### Task instructions
Copying nothing before it, reproduce the line that holds "- _Postman Docs_: [Public" and every line after it in the data, exactly.

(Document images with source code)
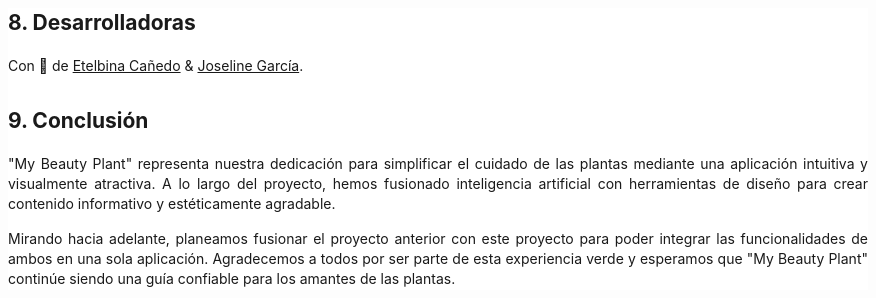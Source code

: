 ## 8. Desarrolladoras

Con 💛 de <a href="https://www.linkedin.com/in/etelbina-ca%C3%B1edo-507baa1b5/">Etelbina Cañedo</a> & <a href="https://www.linkedin.com/in/joseline-garc%C3%ADa-0053521b2/">Joseline García</a>.

## 9. Conclusión
<p style="text-align:justify">"My Beauty Plant" representa nuestra dedicación para simplificar el cuidado de las plantas mediante una aplicación intuitiva y visualmente atractiva. A lo largo del proyecto, hemos fusionado inteligencia artificial con herramientas de diseño para crear contenido informativo y estéticamente agradable.</p>

<p style="text-align:justify">Mirando hacia adelante, planeamos fusionar el proyecto anterior con este proyecto para poder integrar las funcionalidades de ambos en una sola aplicación. Agradecemos a todos por ser parte de esta experiencia verde y esperamos que "My Beauty Plant" continúe siendo una guía confiable para los amantes de las plantas.</p>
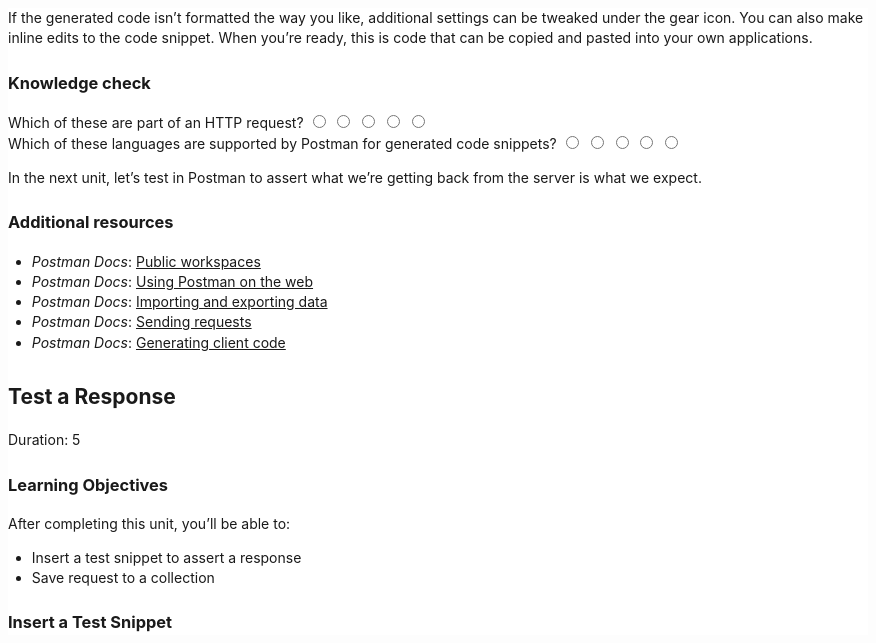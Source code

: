 If the generated code isn’t formatted the way you like, additional settings can be tweaked under the gear icon. You can also make inline edits to the code snippet. When you’re ready, this is code that can be copied and pasted into your own applications.

### Knowledge check

<form>
  <name>Which of these are part of an HTTP request?</name>
  <input type="radio" value="Method">
  <input type="radio" value="Streaming">
  <input type="radio" value="Params">
  <input type="radio" value="A and B">
  <input type="radio" value="A and C">
</form>

<form>
  <name>Which of these languages are supported by Postman for generated code snippets?</name>
  <input type="radio" value="cURL">
  <input type="radio" value="Rust">
  <input type="radio" value="JavaScript">
  <input type="radio" value="A and B">
  <input type="radio" value="A and C">
</form>

In the next unit, let’s test in Postman to assert what we’re getting back from the server is what we expect.

### Additional resources

- _Postman Docs_: [Public workspaces](https://learning.postman.com/docs/collaborating-in-postman/public-workspaces/)
- _Postman Docs_: [Using Postman on the web](https://blog.postman.com/introducing-the-postman-agent-send-api-requests-from-your-browser-without-limits/)
- _Postman Docs_: [Importing and exporting data](https://learning.postman.com/docs/getting-started/importing-and-exporting-data/)
- _Postman Docs_: [Sending requests](https://learning.postman.com/docs/sending-requests/requests/)
- _Postman Docs_: [Generating client code](https://learning.postman.com/docs/sending-requests/generate-code-snippets/)



## Test a Response

Duration: 5

### Learning Objectives

After completing this unit, you’ll be able to:

- Insert a test snippet to assert a response
- Save request to a collection

### Insert a Test Snippet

### Reply to the exercise
- _Postman Docs_: [Public workspaces](https://learning.postman.com/docs/collaborating-in-postman/public-workspaces/)
- _Postman Docs_: [Using Postman on the web](https://blog.postman.com/introducing-the-postman-agent-send-api-requests-from-your-browser-without-limits/)
- _Postman Docs_: [Importing and exporting data](https://learning.postman.com/docs/getting-started/importing-and-exporting-data/)
- _Postman Docs_: [Sending requests](https://learning.postman.com/docs/sending-requests/requests/)
- _Postman Docs_: [Generating client code](https://learning.postman.com/docs/sending-requests/generate-code-snippets/)



## Test a Response

Duration: 5

### Learning Objectives

After completing this unit, you’ll be able to:

- Insert a test snippet to assert a response
- Save request to a collection

### Insert a Test Snippet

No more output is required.